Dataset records
Segment Open
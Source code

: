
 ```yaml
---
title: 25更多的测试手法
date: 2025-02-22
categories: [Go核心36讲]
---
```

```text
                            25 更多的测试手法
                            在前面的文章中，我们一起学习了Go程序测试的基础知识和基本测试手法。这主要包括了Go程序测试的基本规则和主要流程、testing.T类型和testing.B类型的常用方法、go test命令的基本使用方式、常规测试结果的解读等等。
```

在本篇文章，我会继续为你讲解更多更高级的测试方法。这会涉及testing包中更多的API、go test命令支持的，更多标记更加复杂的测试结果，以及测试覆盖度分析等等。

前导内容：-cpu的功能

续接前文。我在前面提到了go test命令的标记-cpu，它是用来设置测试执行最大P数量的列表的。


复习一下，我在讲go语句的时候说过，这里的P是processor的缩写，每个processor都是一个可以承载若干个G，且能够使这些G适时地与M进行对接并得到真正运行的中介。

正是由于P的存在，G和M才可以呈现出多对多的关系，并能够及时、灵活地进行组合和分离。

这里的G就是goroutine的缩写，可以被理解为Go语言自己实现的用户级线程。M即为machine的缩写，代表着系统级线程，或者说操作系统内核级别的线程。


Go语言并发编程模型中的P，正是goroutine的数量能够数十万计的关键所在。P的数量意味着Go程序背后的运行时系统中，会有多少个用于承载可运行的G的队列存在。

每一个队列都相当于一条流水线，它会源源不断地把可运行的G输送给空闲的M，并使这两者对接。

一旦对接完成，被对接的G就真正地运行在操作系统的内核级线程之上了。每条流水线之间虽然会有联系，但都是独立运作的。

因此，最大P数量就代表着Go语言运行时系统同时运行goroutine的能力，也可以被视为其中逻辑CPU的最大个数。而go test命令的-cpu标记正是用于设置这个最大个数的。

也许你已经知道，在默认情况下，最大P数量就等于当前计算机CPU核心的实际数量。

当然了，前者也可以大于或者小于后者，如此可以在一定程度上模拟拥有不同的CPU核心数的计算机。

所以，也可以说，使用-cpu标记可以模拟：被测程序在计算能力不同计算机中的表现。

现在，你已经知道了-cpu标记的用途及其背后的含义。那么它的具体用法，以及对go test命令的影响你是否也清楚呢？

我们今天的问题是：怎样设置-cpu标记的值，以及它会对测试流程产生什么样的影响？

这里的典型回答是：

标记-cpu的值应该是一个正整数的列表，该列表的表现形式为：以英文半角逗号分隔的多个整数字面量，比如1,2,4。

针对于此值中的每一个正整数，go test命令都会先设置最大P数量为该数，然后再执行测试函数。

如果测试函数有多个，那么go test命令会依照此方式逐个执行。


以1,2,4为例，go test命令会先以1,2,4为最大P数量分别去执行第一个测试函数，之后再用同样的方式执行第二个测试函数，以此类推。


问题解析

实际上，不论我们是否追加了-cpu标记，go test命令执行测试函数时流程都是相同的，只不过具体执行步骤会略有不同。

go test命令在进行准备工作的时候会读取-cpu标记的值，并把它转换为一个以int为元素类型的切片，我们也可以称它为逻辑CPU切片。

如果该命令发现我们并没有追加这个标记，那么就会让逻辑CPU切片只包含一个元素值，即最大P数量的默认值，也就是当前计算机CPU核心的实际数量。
Segment Closed
Segment Open
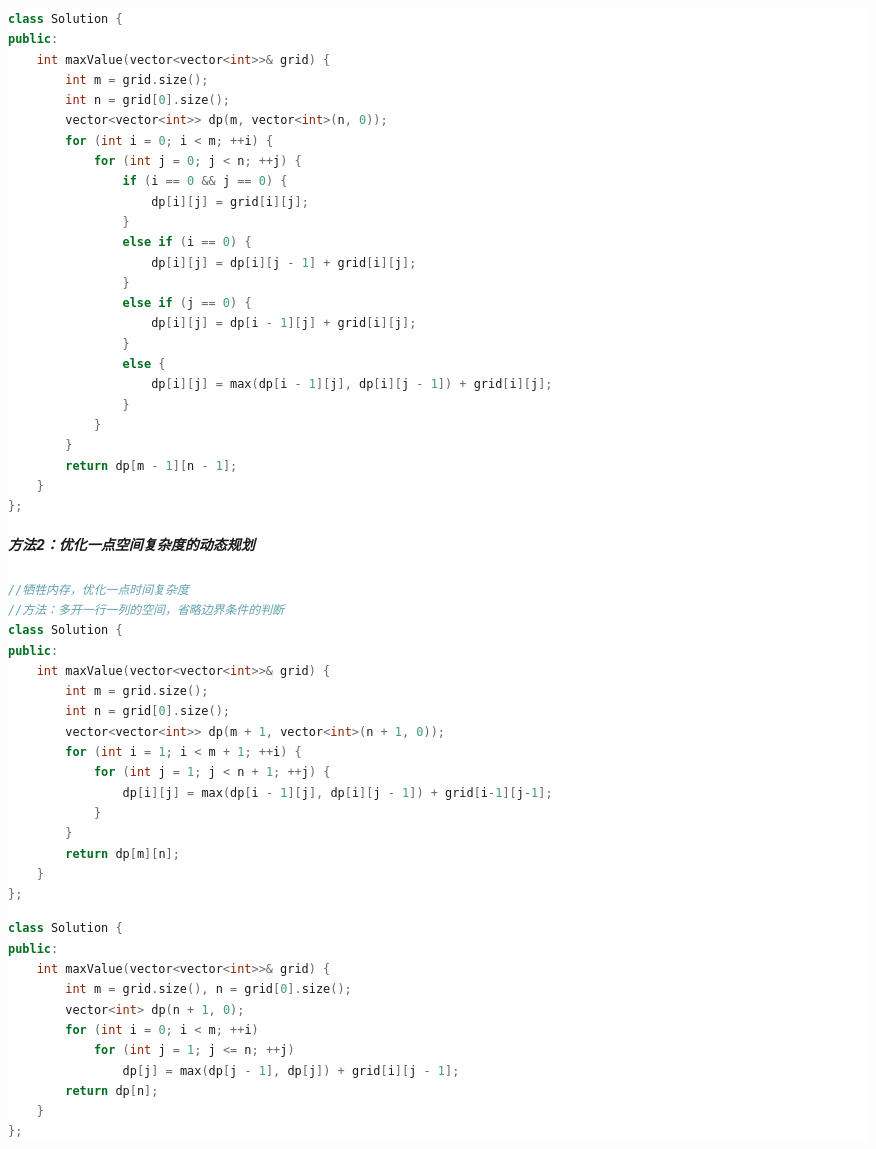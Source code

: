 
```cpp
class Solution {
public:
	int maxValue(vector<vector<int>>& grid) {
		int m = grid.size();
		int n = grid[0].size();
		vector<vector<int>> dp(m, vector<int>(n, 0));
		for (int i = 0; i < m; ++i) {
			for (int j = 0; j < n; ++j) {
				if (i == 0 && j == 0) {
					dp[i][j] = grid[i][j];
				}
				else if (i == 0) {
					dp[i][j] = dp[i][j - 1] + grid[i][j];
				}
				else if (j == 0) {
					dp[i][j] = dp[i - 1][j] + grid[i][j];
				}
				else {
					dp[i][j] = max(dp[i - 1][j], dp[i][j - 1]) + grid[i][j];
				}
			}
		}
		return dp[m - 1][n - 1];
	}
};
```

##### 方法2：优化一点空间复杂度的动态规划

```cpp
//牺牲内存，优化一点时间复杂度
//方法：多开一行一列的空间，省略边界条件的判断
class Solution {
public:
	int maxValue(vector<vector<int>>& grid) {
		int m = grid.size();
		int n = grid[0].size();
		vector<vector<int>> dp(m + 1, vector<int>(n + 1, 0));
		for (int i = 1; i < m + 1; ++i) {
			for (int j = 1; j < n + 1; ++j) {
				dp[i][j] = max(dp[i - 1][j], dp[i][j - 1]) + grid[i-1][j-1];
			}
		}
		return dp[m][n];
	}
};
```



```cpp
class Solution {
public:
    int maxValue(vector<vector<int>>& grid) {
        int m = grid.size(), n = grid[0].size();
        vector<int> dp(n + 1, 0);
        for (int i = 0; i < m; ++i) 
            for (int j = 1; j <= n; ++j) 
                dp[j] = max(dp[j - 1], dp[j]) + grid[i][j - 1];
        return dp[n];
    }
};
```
Segment Closed
*PROBLEM TO WORK ON*. Where a line of the records above holds the word "return", count it; give the total as a single number and nothing else.

*RESULT OF THIS EXERCISE*. 3